When we talk to 10 b2b salesmen and get various results, it’s unclear if we should group them by experience, salary, number of calls they have each week, or something else.
Other startups stick to the product. They ship the prototype and then start pushing it to potential customers. I usually lasted for 4-8 weeks before I dropped my products using this methodology.
I shipped something I’d partly use myself, and something I thought people would use. As a result, no one did. 90% of products die after founders ship them into nowhere and don’t find any customers within a few months.
I always prefer to stick to the problem: “difficulty in finding b2b leads”. There are thousands of profitable products solving this issue for dozens of customer groups.

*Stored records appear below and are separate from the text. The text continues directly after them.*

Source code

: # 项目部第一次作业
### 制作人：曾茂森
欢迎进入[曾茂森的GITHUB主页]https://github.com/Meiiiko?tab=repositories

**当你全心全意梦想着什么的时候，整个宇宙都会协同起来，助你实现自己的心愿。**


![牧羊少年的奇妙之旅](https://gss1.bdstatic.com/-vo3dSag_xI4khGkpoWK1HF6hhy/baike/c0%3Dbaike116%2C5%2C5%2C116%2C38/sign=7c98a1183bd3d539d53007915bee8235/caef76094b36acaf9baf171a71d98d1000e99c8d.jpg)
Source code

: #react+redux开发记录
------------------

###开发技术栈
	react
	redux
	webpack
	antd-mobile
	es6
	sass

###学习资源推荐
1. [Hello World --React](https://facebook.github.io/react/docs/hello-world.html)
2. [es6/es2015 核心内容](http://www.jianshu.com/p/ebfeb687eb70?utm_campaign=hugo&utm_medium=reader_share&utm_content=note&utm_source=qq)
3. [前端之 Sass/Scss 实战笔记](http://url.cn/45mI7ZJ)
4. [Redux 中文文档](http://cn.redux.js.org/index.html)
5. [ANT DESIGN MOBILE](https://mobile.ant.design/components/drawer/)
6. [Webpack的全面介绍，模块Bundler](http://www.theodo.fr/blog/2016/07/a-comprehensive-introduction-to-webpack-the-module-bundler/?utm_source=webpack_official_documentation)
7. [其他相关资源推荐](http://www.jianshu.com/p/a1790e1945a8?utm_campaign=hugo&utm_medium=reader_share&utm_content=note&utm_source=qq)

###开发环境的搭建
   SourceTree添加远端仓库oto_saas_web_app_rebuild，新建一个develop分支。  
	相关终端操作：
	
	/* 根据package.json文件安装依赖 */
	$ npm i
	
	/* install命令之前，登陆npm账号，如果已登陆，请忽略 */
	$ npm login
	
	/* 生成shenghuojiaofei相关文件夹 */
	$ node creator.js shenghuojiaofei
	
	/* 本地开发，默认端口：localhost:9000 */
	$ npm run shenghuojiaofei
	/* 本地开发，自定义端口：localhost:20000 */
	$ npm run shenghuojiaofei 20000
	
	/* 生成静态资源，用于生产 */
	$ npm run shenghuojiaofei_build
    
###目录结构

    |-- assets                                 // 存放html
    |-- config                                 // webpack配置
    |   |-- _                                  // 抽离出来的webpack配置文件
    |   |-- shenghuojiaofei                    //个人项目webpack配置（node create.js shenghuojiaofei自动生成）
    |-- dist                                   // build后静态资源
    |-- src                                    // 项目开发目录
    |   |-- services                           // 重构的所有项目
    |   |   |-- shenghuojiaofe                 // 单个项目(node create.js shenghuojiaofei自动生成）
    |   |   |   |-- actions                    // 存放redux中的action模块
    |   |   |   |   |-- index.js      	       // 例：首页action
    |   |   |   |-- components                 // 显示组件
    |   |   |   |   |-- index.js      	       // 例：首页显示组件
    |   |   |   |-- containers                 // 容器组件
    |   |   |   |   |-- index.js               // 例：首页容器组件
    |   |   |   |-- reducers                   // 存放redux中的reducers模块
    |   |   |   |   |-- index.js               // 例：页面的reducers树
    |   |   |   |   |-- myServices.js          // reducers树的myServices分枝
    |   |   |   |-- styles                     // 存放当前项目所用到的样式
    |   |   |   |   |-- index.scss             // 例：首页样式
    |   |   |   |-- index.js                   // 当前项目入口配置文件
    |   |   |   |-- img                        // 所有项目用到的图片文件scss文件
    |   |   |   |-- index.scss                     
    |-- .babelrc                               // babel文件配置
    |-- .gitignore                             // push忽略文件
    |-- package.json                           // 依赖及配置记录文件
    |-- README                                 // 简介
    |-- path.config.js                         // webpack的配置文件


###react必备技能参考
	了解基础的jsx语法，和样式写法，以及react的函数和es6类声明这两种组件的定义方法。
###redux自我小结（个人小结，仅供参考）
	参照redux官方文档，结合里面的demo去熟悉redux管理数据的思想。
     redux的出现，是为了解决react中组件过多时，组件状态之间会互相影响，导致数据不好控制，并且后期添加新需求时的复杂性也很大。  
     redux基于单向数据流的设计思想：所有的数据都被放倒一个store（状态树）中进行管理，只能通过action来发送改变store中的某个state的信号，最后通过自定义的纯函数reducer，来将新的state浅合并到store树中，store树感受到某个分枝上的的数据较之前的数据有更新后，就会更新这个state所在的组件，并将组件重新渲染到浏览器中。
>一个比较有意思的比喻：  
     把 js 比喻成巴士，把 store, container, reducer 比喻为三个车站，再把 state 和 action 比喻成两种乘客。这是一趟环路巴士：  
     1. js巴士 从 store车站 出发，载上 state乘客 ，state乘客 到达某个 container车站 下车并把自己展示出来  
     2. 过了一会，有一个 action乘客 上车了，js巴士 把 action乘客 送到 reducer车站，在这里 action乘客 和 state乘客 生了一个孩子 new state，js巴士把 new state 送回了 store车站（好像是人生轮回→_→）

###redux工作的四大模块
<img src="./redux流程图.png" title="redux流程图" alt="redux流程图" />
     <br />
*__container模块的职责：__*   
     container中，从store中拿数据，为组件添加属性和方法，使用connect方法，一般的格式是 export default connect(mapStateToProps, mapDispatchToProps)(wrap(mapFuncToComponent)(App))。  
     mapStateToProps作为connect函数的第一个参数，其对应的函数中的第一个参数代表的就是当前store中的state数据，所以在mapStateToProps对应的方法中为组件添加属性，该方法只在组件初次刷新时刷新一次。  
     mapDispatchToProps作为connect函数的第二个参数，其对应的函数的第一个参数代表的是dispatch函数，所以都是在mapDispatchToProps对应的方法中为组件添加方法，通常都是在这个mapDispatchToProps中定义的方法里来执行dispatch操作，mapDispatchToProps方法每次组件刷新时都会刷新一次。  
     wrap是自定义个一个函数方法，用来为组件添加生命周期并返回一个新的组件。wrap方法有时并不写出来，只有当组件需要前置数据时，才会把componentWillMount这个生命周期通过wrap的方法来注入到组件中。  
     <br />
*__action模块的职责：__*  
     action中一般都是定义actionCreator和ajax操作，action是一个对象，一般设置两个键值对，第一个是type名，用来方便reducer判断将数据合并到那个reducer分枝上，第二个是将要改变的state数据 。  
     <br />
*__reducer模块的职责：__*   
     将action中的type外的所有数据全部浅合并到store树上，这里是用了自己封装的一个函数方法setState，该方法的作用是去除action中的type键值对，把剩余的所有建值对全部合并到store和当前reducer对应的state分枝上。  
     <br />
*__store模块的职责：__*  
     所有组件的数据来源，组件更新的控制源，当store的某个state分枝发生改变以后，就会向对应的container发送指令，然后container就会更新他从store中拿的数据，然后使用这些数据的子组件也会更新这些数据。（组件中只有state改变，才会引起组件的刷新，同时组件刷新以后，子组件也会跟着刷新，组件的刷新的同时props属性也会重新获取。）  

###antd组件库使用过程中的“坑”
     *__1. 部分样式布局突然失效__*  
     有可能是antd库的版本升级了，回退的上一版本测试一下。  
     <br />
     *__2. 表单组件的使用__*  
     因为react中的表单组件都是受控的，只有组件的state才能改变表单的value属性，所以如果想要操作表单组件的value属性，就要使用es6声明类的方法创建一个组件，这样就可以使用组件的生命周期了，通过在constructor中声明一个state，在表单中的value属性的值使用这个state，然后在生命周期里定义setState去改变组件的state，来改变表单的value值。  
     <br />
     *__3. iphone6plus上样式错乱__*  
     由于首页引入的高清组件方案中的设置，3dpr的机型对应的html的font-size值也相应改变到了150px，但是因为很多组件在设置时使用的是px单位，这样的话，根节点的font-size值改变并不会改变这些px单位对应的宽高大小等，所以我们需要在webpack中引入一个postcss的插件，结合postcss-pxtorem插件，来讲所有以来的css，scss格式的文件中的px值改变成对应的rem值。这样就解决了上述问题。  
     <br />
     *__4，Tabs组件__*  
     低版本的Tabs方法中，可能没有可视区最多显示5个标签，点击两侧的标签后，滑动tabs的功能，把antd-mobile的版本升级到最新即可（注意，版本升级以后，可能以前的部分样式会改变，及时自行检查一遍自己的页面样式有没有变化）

When we focus on solving 1 problem, it’s a higher chance we’re going to find the proper solution after a few iterations. It’s best when the founder experienced the problem too. In this case, we’ll need less time to validate that it really exists.
We shouldn’t jump from one problem to another every 6 weeks. Instead, we’ll focus on a single issue we’re confident about and will pass half of this milestone before even building anything, by doing presales.